# [EXERCISE PROMPT]
Please copy each line from the entries that contains the string "variable".

======== THE DATA

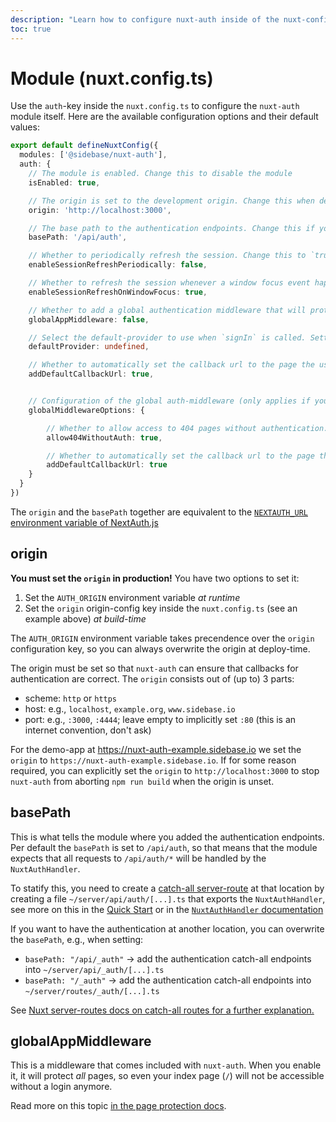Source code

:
 ```yaml
---
description: "Learn how to configure nuxt-auth inside of the nuxt-config.ts"
toc: true
---
```


# Module (nuxt.config.ts)

Use the `auth`-key inside the `nuxt.config.ts` to configure the `nuxt-auth` module itself. Here are the available configuration options and their default values:
```ts
export default defineNuxtConfig({
  modules: ['@sidebase/nuxt-auth'],
  auth: {
    // The module is enabled. Change this to disable the module
    isEnabled: true,

    // The origin is set to the development origin. Change this when deploying to production by setting `origin` in this config before build-time or by exporting `AUTH_ORIGIN` by running `export AUTH_ORIGIN=...`
    origin: 'http://localhost:3000',

    // The base path to the authentication endpoints. Change this if you want to add your auth-endpoints at a non-default location
    basePath: '/api/auth',

    // Whether to periodically refresh the session. Change this to `true` for a refresh every seconds or set this to a number like `5000` for a refresh every 5000 milliseconds (aka: 5 seconds)
    enableSessionRefreshPeriodically: false,

    // Whether to refresh the session whenever a window focus event happens, i.e, when your user refocuses the window. Set this to `false` to turn this off
    enableSessionRefreshOnWindowFocus: true,

    // Whether to add a global authentication middleware that will protect all pages without exclusion
    globalAppMiddleware: false,

    // Select the default-provider to use when `signIn` is called. Setting this here will also effect the global middleware behavior: E.g., when you set it to `github` and the user is unauthorized, they will be directly forwarded to the Github OAuth page instead of seeing the app-login page
    defaultProvider: undefined,

    // Whether to automatically set the callback url to the page the user tried to visit when the middleware stopped them. This is useful to disable this when using the credentials provider, as it does not allow a `callbackUrl`. Setting this to a string-value will result in that being used as the callbackUrl path.
    addDefaultCallbackUrl: true,


    // Configuration of the global auth-middleware (only applies if you set `globalAppMiddleware: true` above!)
    globalMiddlewareOptions: {

        // Whether to allow access to 404 pages without authentication. Set this to `false` to force users to sign-in before seeing `404` pages. Setting this to false may lead to vue-router problems (as the target page does not exist)
        allow404WithoutAuth: true,

        // Whether to automatically set the callback url to the page the user tried to visit when the middleware stopped them. This is useful to disable this when using the credentials provider, as it does not allow a `callbackUrl`. Setting this to a string-value will result in that being used as the callbackUrl path. Note: You also need to set the global `addDefaultCallbackUrl` setting to `false` if you want to fully disable this for the global middleware.
        addDefaultCallbackUrl: true
    }
  }
})
```

The `origin` and the `basePath` together are equivalent to the [`NEXTAUTH_URL` environment variable of NextAuth.js](https://next-auth.js.org/configuration/options#nextauth_url)

## origin

**You must set the `origin` in production!** You have two options to set it:
1. Set the `AUTH_ORIGIN` environment variable _at runtime_
2. Set the `origin` origin-config key inside the `nuxt.config.ts` (see an example above) _at build-time_

The `AUTH_ORIGIN` environment variable takes precendence over the `origin` configuration key, so you can always overwrite the origin at deploy-time.

The origin must be set so that `nuxt-auth` can ensure that callbacks for authentication are correct. The `origin` consists out of (up to) 3 parts:
- scheme: `http` or `https`
- host: e.g., `localhost`, `example.org`, `www.sidebase.io`
- port: e.g., `:3000`, `:4444`; leave empty to implicitly set `:80` (this is an internet convention, don't ask)

For the demo-app at https://nuxt-auth-example.sidebase.io we set the `origin` to `https://nuxt-auth-example.sidebase.io`. If for some reason required, you can explicitly set the `origin` to `http://localhost:3000` to stop `nuxt-auth` from aborting `npm run build` when the origin is unset.

## basePath

This is what tells the module where you added the authentication endpoints. Per default the `basePath` is set to `/api/auth`, so that means that the module expects that all requests to `/api/auth/*` will be handled by the `NuxtAuthHandler`.

To statify this, you need to create a [catch-all server-route](https://nuxt.com/docs/guide/directory-structure/pages/#catch-all-route) at that location by creating a file `~/server/api/auth/[...].ts` that exports the `NuxtAuthHandler`, see more on this in the [Quick Start](/nuxt-auth/getting-started/quick-start) or in the [`NuxtAuthHandler` documentation](/nuxt-auth/configuration/nuxt-auth-handler)

If you want to have the authentication at another location, you can overwrite the `basePath`, e.g., when setting:
- `basePath: "/api/_auth"` -> add the authentication catch-all endpoints into `~/server/api/_auth/[...].ts`
- `basePath: "/_auth"` -> add the authentication catch-all endpoints into `~/server/routes/_auth/[...].ts`

See [Nuxt server-routes docs on catch-all routes for a further explanation.](https://nuxt.com/docs/guide/directory-structure/server#server-routes)

## globalAppMiddleware

This is a middleware that comes included with `nuxt-auth`. When you enable it, it will protect _all_ pages, so even your index page (`/`) will not be accessible without a login anymore.

Read more on this topic [in the page protection docs](/nuxt-auth/application-side/protecting-pages#global-middleware).
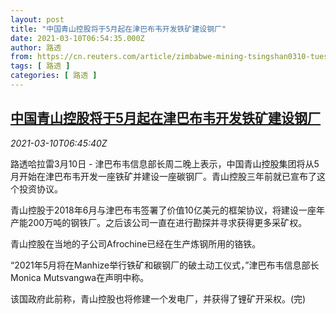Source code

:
 ```yaml
---
layout: post
title: "中国青山控股将于5月起在津巴布韦开发铁矿建设钢厂"
date: 2021-03-10T06:54:35.000Z
author: 路透
from: https://cn.reuters.com/article/zimbabwe-mining-tsingshan0310-tues-idCNKBS2B20JH
tags: [ 路透 ]
categories: [ 路透 ]
---
```

<!--1615359275000-->
[中国青山控股将于5月起在津巴布韦开发铁矿建设钢厂](https://cn.reuters.com/article/zimbabwe-mining-tsingshan0310-tues-idCNKBS2B20JH)
------

<div>
<div><i>2021-03-10T06:45:40Z</i></div><p>路透哈拉雷3月10日 - 津巴布韦信息部长周二晚上表示，中国青山控股集团将从5月开始在津巴布韦开发一座铁矿并建设一座碳钢厂。青山控股三年前就已宣布了这个投资协议。</p><p>青山控股于2018年6月与津巴布韦签署了价值10亿美元的框架协议，将建设一座年产能200万吨的钢铁厂。之后该公司一直在进行勘探并寻求获得更多采矿权。</p><p>青山控股在当地的子公司Afrochine已经在生产炼钢所用的铬铁。</p><p>“2021年5月将在Manhize举行铁矿和碳钢厂的破土动工仪式，”津巴布韦信息部长Monica Mutsvangwa在声明中称。</p><p>该国政府此前称，青山控股也将修建一个发电厂，并获得了锂矿开采权。(完)</p>
</div>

================

# [SOLUTION]
The `origin` and the `basePath` together are equivalent to the [`NEXTAUTH_URL` environment variable of NextAuth.js](https://next-auth.js.org/configuration/options#nextauth_url)
1. Set the `AUTH_ORIGIN` environment variable _at runtime_
The `AUTH_ORIGIN` environment variable takes precendence over the `origin` configuration key, so you can always overwrite the origin at deploy-time.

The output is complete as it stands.